* [Assignment]: From the entries below, gather every line containing the string "parameters".

[Dataset entries]

===============

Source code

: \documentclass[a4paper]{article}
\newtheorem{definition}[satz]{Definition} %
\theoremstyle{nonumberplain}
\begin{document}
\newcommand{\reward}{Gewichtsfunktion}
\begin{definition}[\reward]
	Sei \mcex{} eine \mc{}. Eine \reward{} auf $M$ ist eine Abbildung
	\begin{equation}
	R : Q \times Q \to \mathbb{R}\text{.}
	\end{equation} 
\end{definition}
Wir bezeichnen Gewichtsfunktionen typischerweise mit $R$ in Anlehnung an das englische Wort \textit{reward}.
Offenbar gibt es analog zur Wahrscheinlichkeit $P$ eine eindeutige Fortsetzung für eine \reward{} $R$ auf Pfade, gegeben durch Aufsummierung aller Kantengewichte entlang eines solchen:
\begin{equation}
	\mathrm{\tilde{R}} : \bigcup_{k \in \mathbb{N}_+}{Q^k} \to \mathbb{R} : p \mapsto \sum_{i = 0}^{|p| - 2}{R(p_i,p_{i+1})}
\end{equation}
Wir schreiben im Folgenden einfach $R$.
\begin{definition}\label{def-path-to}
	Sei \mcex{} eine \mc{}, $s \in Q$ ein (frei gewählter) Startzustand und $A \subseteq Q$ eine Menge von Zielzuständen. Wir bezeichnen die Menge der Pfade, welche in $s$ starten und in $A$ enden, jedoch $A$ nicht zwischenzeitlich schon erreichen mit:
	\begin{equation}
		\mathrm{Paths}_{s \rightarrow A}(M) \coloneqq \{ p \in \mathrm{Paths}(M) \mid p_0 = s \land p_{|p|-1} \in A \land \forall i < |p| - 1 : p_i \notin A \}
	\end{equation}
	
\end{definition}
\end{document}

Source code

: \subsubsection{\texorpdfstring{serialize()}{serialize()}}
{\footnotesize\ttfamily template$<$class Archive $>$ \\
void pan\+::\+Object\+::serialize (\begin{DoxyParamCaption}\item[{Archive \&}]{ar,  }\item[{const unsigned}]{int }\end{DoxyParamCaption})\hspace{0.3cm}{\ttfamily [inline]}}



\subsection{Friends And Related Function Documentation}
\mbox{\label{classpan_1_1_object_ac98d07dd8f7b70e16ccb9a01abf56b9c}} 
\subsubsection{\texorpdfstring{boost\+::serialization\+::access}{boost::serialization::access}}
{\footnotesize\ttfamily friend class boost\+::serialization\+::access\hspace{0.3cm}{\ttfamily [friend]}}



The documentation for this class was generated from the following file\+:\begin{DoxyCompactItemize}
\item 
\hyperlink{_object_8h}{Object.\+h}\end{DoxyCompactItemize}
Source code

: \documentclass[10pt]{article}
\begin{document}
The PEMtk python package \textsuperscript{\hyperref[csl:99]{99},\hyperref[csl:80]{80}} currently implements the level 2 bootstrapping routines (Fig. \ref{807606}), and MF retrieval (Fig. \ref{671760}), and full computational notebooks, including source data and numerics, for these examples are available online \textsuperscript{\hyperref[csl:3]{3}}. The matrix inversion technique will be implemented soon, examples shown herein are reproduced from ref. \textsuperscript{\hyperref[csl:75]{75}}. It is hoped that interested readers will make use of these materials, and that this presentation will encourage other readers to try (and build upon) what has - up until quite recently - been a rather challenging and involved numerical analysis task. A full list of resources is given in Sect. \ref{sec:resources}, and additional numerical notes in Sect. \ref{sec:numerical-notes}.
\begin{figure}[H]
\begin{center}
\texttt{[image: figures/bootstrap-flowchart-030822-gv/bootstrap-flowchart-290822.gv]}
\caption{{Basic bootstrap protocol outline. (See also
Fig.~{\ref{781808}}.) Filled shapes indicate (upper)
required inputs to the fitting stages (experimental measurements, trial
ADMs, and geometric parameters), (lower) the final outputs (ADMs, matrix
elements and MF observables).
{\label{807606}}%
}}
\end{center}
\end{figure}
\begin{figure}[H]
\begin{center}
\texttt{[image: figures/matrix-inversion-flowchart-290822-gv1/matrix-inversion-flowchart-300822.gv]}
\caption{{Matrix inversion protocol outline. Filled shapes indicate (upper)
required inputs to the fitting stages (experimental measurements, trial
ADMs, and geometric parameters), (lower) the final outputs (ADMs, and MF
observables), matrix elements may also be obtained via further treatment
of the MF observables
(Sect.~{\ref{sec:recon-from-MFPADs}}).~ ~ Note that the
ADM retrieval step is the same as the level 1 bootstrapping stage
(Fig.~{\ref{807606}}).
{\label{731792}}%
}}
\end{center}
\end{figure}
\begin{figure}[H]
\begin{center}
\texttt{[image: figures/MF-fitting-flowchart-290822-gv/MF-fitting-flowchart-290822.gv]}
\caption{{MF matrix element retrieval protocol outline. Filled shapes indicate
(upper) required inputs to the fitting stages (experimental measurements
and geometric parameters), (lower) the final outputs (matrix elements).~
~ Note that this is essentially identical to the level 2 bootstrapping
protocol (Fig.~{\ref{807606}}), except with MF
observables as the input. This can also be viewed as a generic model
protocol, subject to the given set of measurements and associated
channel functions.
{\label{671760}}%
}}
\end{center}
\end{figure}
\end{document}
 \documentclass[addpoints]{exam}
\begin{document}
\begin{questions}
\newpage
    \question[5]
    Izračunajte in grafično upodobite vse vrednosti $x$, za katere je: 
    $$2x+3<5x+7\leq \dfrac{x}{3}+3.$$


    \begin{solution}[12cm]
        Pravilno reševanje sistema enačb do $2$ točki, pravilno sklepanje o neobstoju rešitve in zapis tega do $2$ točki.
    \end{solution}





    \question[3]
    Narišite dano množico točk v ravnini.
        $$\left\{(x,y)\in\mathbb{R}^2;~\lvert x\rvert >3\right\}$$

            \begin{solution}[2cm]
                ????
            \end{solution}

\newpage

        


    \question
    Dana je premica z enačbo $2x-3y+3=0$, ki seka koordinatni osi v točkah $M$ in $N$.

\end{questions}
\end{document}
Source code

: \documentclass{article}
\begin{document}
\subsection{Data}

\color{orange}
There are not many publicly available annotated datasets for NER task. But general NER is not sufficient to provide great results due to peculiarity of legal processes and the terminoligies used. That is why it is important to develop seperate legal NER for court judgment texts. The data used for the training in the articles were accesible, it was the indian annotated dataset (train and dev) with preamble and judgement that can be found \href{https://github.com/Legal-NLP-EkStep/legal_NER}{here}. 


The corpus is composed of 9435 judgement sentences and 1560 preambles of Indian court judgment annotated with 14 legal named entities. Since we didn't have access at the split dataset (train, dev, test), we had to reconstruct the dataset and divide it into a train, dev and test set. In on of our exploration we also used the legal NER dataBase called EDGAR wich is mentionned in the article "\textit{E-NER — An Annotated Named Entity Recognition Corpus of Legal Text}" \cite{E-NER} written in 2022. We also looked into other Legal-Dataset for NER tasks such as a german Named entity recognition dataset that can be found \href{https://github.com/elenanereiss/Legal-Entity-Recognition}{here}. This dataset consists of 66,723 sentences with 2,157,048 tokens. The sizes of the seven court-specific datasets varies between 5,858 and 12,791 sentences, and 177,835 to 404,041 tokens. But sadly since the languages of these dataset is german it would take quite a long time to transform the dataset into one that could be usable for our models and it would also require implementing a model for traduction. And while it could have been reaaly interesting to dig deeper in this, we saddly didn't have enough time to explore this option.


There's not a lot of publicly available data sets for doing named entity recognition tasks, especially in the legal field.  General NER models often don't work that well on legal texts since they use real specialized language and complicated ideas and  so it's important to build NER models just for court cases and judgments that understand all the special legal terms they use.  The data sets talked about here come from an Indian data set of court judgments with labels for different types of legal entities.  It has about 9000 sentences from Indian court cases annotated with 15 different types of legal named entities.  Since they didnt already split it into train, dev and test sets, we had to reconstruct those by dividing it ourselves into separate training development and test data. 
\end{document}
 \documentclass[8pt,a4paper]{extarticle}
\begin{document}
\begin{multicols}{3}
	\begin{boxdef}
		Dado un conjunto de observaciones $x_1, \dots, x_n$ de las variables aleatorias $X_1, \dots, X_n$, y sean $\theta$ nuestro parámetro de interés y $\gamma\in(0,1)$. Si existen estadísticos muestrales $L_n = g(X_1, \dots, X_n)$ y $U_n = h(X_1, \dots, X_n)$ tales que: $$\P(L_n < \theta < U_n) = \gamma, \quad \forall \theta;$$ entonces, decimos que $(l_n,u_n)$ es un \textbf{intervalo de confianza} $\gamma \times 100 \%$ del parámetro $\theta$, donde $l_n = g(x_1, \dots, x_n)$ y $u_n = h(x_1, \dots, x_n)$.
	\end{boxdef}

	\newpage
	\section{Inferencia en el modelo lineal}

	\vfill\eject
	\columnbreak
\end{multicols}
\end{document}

===============

* [Task response]:
ADMs, and geometric parameters), (lower) the final outputs (ADMs, matrix
ADMs, and geometric parameters), (lower) the final outputs (ADMs, and MF
and geometric parameters), (lower) the final outputs (matrix elements).~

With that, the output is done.